Stored data

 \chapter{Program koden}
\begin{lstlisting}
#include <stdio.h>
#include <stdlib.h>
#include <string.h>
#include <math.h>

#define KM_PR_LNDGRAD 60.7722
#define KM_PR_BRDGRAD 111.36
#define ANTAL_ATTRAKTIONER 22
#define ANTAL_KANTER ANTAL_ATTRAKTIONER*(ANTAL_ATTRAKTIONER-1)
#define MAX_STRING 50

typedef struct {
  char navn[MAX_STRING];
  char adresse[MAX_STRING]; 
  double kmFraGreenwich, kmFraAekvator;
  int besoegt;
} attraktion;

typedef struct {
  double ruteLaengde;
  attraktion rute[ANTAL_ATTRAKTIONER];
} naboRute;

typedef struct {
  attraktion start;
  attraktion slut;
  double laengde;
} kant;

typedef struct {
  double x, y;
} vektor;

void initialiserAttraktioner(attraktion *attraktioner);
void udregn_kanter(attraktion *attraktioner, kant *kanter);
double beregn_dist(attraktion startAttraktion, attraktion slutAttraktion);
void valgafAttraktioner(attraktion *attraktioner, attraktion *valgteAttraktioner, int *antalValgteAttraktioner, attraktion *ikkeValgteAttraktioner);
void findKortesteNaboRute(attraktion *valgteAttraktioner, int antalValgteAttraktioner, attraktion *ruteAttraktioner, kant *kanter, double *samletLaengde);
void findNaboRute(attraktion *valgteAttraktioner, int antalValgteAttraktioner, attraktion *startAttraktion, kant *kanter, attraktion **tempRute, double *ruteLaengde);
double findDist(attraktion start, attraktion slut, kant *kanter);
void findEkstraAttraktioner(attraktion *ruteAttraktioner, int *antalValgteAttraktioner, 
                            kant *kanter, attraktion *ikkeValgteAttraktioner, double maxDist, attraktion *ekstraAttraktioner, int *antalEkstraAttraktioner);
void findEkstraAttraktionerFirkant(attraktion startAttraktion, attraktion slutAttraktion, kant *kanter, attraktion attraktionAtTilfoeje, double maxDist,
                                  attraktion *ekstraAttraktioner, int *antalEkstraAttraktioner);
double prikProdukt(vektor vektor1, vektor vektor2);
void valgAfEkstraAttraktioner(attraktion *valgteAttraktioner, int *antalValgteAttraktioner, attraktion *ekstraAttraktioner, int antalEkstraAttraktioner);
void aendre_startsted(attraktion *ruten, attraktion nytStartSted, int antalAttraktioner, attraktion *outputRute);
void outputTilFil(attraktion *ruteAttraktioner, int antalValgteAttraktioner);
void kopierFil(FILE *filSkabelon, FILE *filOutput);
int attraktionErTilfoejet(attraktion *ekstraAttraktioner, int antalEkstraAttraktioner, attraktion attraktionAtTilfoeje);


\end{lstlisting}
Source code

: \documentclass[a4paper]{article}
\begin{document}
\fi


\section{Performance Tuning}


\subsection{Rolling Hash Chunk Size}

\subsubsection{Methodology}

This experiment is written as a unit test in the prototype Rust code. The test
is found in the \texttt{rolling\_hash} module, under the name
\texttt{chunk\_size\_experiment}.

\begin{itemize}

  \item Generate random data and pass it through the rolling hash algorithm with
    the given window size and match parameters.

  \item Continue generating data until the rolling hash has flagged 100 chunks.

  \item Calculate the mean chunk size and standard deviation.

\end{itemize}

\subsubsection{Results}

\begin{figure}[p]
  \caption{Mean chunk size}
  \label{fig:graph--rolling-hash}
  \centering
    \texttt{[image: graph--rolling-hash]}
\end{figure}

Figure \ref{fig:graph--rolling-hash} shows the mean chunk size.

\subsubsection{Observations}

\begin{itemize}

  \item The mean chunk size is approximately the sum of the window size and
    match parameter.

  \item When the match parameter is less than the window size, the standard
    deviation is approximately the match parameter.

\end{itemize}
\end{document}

◆ Task to complete:
Give the count, and only the count, of lines in these records that hold the string "approximately".

◆ Solution:
2